Gözaltında kaybedilen 3 kişinin akıbeti soruldu

Ardından da İHD Diyarbakır Şubesi Yöneticisi ve Kayıp Komisyonu Üyesi Adnan Örhan, 1994 yılında Diyarbakır’ın Kulp ilçesinde gözaltına alındıktan sonra bir daha kendilerinden haber alınmayan İkram İpek, Servet İpek ve Seyithan Yolur’un hikayesini anlattı. Örhan, şunları belirtti: “Ailenin anlatımlarına göre; 18 Mayıs 1994 Tarihinde Turallı Köyü Çaylarbaşı mezrasına askerler korucular tank ve panzerlerle bir baskın düzenlediler. Sabah saat 08.30 sıralarında yapılan baskında, tüm Mezra halkını okul meydanına topladıktan sonra evleri ve ahırları içinde bulunan hayvanları çıkarmadan ateşe verdiler. Daha sonra Seyithan Yolur, Servet İpek, İkram İpek, Abdülkerim Yolur, Sait Yolur ve Mehmet Nuri Yolur’u aynı araca bindirip Lice ilçesine doğru götürdüler. Gözaltına alınanlardan Abdulkerim, Sait ve Mehmet Nuri Yolur, Jandarma’ya götürüldüklerini ve geceyi nezarethanede geçirdiklerini, ertesi sabah da serbest bırakıldıklarını söylediler.” Diğer 3 kişinin ise Yatılı Bölge Okulundaki askeri birliğe götürüldüklerini söyleyen Örhan, ailenin tüm girişimlerine rağmen İkram İpek, Servet İpek ve Seyithan Yolur’an bir daha haber alınamadığını belirtti.
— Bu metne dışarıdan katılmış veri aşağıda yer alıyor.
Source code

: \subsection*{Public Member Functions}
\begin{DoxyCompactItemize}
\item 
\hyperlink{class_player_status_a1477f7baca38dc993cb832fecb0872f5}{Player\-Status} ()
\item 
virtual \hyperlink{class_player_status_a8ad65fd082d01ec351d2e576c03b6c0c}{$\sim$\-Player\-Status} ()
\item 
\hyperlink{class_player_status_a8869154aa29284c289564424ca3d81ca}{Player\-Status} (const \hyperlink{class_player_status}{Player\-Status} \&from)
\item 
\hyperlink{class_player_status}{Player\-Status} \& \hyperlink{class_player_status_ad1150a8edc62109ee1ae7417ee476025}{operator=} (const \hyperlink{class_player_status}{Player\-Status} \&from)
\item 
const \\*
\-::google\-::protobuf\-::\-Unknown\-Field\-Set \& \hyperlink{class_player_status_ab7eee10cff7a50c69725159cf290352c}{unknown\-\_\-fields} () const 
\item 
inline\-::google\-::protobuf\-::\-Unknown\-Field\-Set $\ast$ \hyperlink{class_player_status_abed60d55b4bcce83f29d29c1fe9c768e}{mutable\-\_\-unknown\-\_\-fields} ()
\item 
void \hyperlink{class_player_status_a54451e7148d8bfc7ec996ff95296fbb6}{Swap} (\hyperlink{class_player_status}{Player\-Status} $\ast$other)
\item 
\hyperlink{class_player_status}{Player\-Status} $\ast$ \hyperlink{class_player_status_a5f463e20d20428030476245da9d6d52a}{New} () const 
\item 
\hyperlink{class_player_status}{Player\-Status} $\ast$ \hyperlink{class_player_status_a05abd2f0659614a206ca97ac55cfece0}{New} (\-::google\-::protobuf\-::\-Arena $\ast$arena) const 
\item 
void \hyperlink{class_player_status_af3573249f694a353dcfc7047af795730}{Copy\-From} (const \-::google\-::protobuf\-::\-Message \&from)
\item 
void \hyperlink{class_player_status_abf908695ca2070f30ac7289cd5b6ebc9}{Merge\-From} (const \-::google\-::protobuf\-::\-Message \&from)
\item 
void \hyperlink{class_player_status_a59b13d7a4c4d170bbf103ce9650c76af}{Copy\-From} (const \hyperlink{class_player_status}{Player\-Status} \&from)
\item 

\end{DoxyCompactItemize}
Seyithan Yolur’un annesi: Çocuğumun hakkını arayacağım

Daha sonra söz alan kayıp Seyithan Yolur’un annesi Aynur Yolur, çocuğunun gözaltına alındığını ve ifadesinin alındıktan sonra bırakılacağını ancak bırakılmadığı söyleyerek, “Çocuğumun hakkını arayacağım” dedi. Daha sonra konuşan kayıplar İkram ve Servet İpek’in kuzeni Aziz İpek ise, kayıp kuzenlerinin hikayesini anlattı. 

Yapılan konuşmaların ardından tüm kayıplar için oturma eylemi gerçekleştirildi.